Voyager Digital, a popular bitcoin and crypto exchange, filed for chapter 11 bankruptcy last month.

Voyager was affected by the contagion that spread through the bitcoin and crypto markets after the Terra stablecoin lost its peg to the US dollar and collapsed. Three Arrows Capital, a Singapore-based crypto hedge fund, announced it was insolvent beginning of July.

The hedge fund had taken out a substantial loan from Voyager Digital worth $670 million, which it defaulted on. Three Arrows Capital’s insolvency and inability to pay back Voyager left a huge hole in the exchange’s balance sheet, leading to insolvency on the part of Voyager as well.

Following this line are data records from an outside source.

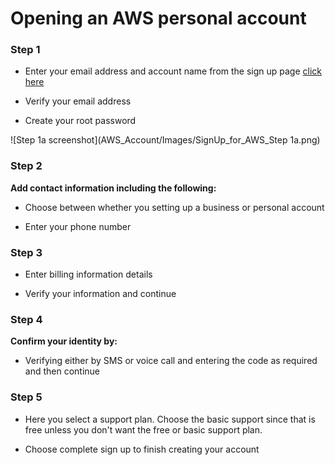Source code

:# Opening an AWS personal account #

### Step 1 ###

- Enter your email address and account name from the sign up page [click here](https://aws.com)

- Verify your email address

- Create your root password

![Step 1a screenshot](AWS_Account/Images/SignUp_for_AWS_Step 1a.png)

### Step 2 ###

**Add contact information including the following:**

- Choose between whether you setting up a business or personal account

- Enter your phone number

### Step 3 ###

- Enter billing information details

- Verify your information and continue

### Step 4 ###

**Confirm your identity by:**

- Verifying either by SMS or voice call and entering the code as required and then continue

### Step 5 ###

- Here you select a support plan. Choose the basic support since that is free unless you don't want the free or basic support plan.

- Choose complete sign up to finish creating your account
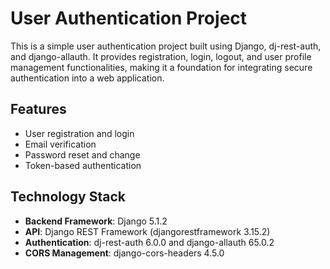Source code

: # User Authentication Project

This is a simple user authentication project built using Django, dj-rest-auth, and django-allauth. It provides registration, login, logout, and user profile management functionalities, making it a foundation for integrating secure authentication into a web application.

## Features

- User registration and login
- Email verification
- Password reset and change
- Token-based authentication

## Technology Stack

- **Backend Framework**: Django 5.1.2
- **API**: Django REST Framework (djangorestframework 3.15.2)
- **Authentication**: dj-rest-auth 6.0.0 and django-allauth 65.0.2
- **CORS Management**: django-cors-headers 4.5.0
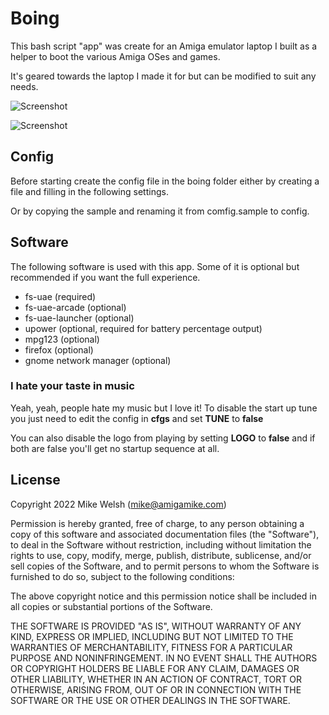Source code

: # Boing

This bash script "app" was create for an Amiga emulator laptop I built as a helper to boot the various Amiga OSes and games.

It's geared towards the laptop I made it for but can be modified to suit any needs.

![Screenshot](https://ironet.kytschi.com/mike/boing/raw/master/screenshots/logo.png)

![Screenshot](https://ironet.kytschi.com/mike/boing/raw/master/screenshots/menu.png)

## Config

Before starting create the config file in the boing folder either by creating a file and filling in the following settings. 

Or by copying the sample and renaming it from comfig.sample to config.

## Software

The following software is used with this app. Some of it is optional but recommended if you want the full experience.

* fs-uae (required)
* fs-uae-arcade (optional)
* fs-uae-launcher (optional)
* upower (optional, required for battery percentage output)
* mpg123 (optional)
* firefox (optional)
* gnome network manager (optional)

### I hate your taste in music

Yeah, yeah, people hate my music but I love it! To disable the start up tune you just need to edit the config in **cfgs** and set **TUNE** to **false**

You can also disable the logo from playing by setting **LOGO** to **false** and if both are false you'll get no startup sequence at all.

## License

Copyright 2022 Mike Welsh (mike@amigamike.com)

Permission is hereby granted, free of charge, to any person obtaining a copy of this software and associated documentation files (the "Software"), to deal in the Software without restriction, including without limitation the rights to use, copy, modify, merge, publish, distribute, sublicense, and/or sell copies of the Software, and to permit persons to whom the Software is furnished to do so, subject to the following conditions:

The above copyright notice and this permission notice shall be included in all copies or substantial portions of the Software.

THE SOFTWARE IS PROVIDED "AS IS", WITHOUT WARRANTY OF ANY KIND, EXPRESS OR IMPLIED, INCLUDING BUT NOT LIMITED TO THE WARRANTIES OF MERCHANTABILITY, FITNESS FOR A PARTICULAR PURPOSE AND NONINFRINGEMENT. IN NO EVENT SHALL THE AUTHORS OR COPYRIGHT HOLDERS BE LIABLE FOR ANY CLAIM, DAMAGES OR OTHER LIABILITY, WHETHER IN AN ACTION OF CONTRACT, TORT OR OTHERWISE, ARISING FROM, OUT OF OR IN CONNECTION WITH THE SOFTWARE OR THE USE OR OTHER DEALINGS IN THE SOFTWARE.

Bankruptcy courts are currently picking up the pieces of what some call a 2008-like meltdown in the bitcoin and crypto markets.

Judge Michael Wiles who is presiding over Voyager’s bankruptcy proceedings stated that there was “sufficient basis” for the exchange’s customers to receive $270 million held in a custodial account at Metropolitan Commercial Bank.

These funds were frozen when Voyager filed for bankruptcy, but are now cleared to be returned to customers. In total, the company is reported to have over $10 billion in debt.

Voyager is currently looking to be acquired and has 88 interested parties bidding to acquire the insolvent exchange.

One of them is Sam Bankman-Fried’s FTX, but Voyager rejected the company’s offer and even sent a cease and desist letter due to FTX allegedly spreading misinformation about having a “leg up” on other bidders.

How much of their funds Voyager customers will be able to recover is unclear. The insolvencies of Voyager and Celsius are an important reminder of the counter-party risk that exists when using custodians.

As bitcoiners always like to say: “Not your keys, not your coins”.